At first, I crawled around on my hands and knees like a toddler—all I could manage to do. Are you asking what circumstances caused this? The cause—my fear of heights.
I help my husband Dave un-tarp our alfalfa when he brings it in every two weeks. The load is 8 foot wide, 48 foot long, and over 14 foot high. Years ago, when I first started helping him, I could only crawl like a baby on top of the load—very slow help at best. No courage whatsoever, and to worsen matters, the load of hay also rocks a bit when we move around.
Also, the black tarp that protects the alfalfa hides spaces between the hay bales. If a misplaced foot sinks down in those crevices, a tumble could happen. After years of trusting my husband to grab my hand or steady me if I totter when near the edge, I can walk around at those heights. And I’ve even learned to look for blessings up there—one is rubbing shoulders with the early morning songbirds.
Trust is the first step toward acquiring courage. One time in David’s saga, he faced a surprise battle where trust and courage triumphed. During a cheese-and-bread run to a battlefield to deliver homemade vittles to his three older brothers, the kid who was too young for the army heard a giant enemy bellow a taunt.
David arrived just in time to hear Goliath, the Philistine’s champion soldier, defy Israel’s army and God. He wanted a one-to-one, man-to-man fight by his rules. If the giant champion won, nothing would change—the Philistines would remain the victors. But, if an Israelite man won, then the oppressors would become the servants. The Philistines had subjugated Israel for many years and rid the territory of all blacksmiths, fearing the making of weapons. The only two swords or spears in all of Israel belonged to King Saul and his son Jonathan. I suppose Israel’s ragtag army equipped themselves with farm tools—not much of an armory. I imagine that the glint of enemies’ weapons in the early morning sun added to Israel’s fear.
News reached King Saul that a young lad had volunteered to meet the champion Goliath in the Valley of Elah (between the two encampments). Saul armed the slight youth with a bronze helmet and his own armor, but after the dress rehearsal David shed the unfamiliar clunky armor. He told the king, “The Lord who delivered me from the paw of the lion and the paw of the bear will deliver me from the hand of this Philistine” (1 Samuel 17: 37).

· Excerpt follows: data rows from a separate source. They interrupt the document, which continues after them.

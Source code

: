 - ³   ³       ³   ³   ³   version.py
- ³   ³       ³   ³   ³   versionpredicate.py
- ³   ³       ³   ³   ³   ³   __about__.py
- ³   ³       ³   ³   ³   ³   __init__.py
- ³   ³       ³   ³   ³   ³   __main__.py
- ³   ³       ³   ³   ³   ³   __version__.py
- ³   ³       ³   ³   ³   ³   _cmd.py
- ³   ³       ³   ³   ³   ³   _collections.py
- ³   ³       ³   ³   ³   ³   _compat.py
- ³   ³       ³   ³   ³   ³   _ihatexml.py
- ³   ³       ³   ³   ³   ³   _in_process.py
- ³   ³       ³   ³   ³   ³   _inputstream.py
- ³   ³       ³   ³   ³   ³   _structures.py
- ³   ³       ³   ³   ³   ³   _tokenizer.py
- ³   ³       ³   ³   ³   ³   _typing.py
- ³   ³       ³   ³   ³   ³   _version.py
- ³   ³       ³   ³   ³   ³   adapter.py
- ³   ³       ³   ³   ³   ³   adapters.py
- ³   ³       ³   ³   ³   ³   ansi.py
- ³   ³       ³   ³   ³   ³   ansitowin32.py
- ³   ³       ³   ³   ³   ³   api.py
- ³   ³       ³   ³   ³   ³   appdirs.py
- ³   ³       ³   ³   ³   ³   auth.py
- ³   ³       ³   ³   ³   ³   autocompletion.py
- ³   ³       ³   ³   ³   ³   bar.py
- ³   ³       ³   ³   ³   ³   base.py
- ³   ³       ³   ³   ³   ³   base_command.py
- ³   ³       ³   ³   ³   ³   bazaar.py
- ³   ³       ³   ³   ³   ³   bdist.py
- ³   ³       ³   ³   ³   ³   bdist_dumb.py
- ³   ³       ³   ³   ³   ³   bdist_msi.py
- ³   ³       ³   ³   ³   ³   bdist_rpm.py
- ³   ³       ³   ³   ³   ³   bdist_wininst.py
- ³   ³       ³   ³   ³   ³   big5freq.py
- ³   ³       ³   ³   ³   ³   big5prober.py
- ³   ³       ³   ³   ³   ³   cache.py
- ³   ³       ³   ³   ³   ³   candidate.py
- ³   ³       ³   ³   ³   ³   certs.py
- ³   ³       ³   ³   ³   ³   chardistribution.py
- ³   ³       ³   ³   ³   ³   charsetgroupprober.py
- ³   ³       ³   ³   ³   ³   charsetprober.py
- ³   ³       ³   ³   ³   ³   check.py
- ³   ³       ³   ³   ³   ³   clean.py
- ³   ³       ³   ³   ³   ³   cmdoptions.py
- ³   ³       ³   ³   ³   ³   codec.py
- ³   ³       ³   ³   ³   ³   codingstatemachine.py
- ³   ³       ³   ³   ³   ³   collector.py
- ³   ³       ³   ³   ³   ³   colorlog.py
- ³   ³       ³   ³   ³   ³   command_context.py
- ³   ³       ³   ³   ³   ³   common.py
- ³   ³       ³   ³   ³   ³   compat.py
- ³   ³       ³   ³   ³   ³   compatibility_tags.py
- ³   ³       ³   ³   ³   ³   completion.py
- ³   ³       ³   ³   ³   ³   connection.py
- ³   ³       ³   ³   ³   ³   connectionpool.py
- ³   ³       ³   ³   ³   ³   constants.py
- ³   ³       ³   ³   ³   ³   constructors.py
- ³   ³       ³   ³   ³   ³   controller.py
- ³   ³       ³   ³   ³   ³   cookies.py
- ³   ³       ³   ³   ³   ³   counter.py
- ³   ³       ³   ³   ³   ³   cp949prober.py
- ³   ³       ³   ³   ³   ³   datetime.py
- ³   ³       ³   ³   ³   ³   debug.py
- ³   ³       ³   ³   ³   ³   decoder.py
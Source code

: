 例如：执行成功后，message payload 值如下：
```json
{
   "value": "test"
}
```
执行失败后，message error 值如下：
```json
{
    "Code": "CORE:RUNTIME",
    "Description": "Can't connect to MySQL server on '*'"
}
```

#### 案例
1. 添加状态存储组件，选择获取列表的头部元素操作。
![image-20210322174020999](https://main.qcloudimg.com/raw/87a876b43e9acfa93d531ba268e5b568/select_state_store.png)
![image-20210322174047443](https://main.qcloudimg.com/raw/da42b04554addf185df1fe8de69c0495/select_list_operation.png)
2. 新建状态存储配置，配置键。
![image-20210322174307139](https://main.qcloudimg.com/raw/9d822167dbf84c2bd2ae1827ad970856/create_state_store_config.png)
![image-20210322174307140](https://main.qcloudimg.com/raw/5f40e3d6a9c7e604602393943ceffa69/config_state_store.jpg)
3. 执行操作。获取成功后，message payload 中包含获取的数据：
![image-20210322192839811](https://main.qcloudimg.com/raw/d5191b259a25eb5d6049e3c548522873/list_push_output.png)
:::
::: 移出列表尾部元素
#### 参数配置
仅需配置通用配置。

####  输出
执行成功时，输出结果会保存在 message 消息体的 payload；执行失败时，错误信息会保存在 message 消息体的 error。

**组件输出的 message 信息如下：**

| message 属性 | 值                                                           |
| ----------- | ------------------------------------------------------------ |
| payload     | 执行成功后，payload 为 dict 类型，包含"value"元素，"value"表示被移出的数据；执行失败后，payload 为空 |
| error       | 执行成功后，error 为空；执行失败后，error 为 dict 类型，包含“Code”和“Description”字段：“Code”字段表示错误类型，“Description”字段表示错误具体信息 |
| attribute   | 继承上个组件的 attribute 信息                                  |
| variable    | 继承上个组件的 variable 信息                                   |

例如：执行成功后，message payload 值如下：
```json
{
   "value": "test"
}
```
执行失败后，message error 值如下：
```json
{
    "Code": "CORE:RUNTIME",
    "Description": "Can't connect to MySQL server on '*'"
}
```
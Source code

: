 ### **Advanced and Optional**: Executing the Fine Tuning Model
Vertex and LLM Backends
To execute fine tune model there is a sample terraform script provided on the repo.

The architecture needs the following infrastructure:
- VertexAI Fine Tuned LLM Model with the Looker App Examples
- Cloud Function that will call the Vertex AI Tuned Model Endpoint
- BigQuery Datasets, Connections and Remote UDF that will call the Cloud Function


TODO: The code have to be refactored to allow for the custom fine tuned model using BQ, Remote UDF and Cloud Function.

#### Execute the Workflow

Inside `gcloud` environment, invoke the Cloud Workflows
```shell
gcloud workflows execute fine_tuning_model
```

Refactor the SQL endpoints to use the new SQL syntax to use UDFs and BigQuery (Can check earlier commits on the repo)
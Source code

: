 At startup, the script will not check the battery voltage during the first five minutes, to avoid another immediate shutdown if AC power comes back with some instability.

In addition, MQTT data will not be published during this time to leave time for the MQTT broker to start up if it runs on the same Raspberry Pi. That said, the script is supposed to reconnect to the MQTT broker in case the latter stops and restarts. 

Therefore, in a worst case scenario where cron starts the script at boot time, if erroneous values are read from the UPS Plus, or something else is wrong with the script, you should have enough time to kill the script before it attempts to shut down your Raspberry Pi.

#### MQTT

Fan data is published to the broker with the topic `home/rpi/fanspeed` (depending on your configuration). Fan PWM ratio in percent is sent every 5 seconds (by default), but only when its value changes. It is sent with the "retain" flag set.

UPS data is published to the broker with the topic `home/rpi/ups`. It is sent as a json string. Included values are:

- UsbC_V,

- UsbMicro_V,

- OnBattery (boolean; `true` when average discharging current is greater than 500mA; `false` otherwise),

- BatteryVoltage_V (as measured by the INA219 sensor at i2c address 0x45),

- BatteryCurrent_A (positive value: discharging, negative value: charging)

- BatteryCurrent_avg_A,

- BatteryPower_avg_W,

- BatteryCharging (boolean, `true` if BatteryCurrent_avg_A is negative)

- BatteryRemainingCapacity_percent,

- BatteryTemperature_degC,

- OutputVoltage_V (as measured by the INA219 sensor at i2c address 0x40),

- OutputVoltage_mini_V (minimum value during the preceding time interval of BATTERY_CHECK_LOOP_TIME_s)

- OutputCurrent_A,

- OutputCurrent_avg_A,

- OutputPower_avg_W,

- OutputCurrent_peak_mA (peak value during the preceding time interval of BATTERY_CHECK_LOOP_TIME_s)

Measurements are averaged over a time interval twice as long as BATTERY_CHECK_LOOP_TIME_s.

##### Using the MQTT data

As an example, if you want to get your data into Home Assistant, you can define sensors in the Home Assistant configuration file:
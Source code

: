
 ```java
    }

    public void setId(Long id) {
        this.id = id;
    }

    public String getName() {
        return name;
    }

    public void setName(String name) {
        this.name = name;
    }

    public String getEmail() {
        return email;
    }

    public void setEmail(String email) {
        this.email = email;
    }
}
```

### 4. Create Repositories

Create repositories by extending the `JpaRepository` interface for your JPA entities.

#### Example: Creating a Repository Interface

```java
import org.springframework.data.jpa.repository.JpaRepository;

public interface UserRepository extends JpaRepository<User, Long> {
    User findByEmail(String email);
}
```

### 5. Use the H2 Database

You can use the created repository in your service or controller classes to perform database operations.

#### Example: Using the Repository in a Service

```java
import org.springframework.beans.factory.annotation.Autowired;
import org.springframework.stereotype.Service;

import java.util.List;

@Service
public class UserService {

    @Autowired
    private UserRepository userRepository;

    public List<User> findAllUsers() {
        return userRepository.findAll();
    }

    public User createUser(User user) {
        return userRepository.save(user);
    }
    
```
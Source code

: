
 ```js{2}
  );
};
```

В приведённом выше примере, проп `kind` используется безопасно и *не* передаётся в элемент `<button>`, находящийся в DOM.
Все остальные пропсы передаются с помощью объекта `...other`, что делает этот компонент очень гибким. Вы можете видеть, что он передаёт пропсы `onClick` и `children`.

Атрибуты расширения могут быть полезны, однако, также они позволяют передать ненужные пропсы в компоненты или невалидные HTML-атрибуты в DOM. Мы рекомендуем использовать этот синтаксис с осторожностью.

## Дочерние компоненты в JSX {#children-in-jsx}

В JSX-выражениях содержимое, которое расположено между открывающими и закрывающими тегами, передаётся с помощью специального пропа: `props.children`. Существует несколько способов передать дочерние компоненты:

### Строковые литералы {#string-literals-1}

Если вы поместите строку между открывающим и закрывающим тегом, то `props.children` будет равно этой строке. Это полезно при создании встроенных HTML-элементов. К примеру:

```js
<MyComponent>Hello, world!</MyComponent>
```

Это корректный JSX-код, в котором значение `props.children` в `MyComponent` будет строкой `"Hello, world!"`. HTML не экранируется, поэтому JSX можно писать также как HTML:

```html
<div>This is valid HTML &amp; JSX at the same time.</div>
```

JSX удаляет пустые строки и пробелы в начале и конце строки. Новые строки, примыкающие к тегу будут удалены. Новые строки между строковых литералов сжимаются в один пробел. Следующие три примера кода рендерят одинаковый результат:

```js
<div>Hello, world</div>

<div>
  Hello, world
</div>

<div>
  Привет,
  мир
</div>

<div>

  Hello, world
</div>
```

The well shod Goliath had dominated and terrified Israel for days upon days. Fear fueled and ruled the camp of Israel. Tension had multiplied. No one wanted hand-to-hand combat with this massive soldier. David left the king’s presence with his shepherd’s staff and a slingshot in hand. He stopped at a brook and chose five smooth stones. David didn’t quaver. He didn’t cower. He stood. Then he walked on to meet a nearly seven foot giant bully.
Eugene Peterson says David’s had a “God dominated imagination.” His trust in God increased his courage. King Saul to the lowest servant had been demoralized by Goliath’s colossal threats against them and their God. But David’s notions were dominated by his enormous God. He had witnessed his faithfulness in peace and combat with the wild.
The vast giant saw the young boy and his shepherd’s staff and scoffed and cursed David by his pagan gods. He saw the simple staff and asked, “Am I a dog that you come at me with sticks?” (vs.43). David’s’ heart may have pounded, but his whole body counted on help from God and we’re told that this youth “ran quickly toward the battle line to meet [Goliath]” (vs. 43).
You know the conclusion of the story. David one. Goliath none.
What giants do you face? Are there heights you fear scaling? Are you toddler- crawling when you could be walking and accomplishing your calling?
Trust the Chief Shepherd to give you a God dominated imagination. He has an ample supply of courage to pass out to receptive hearts.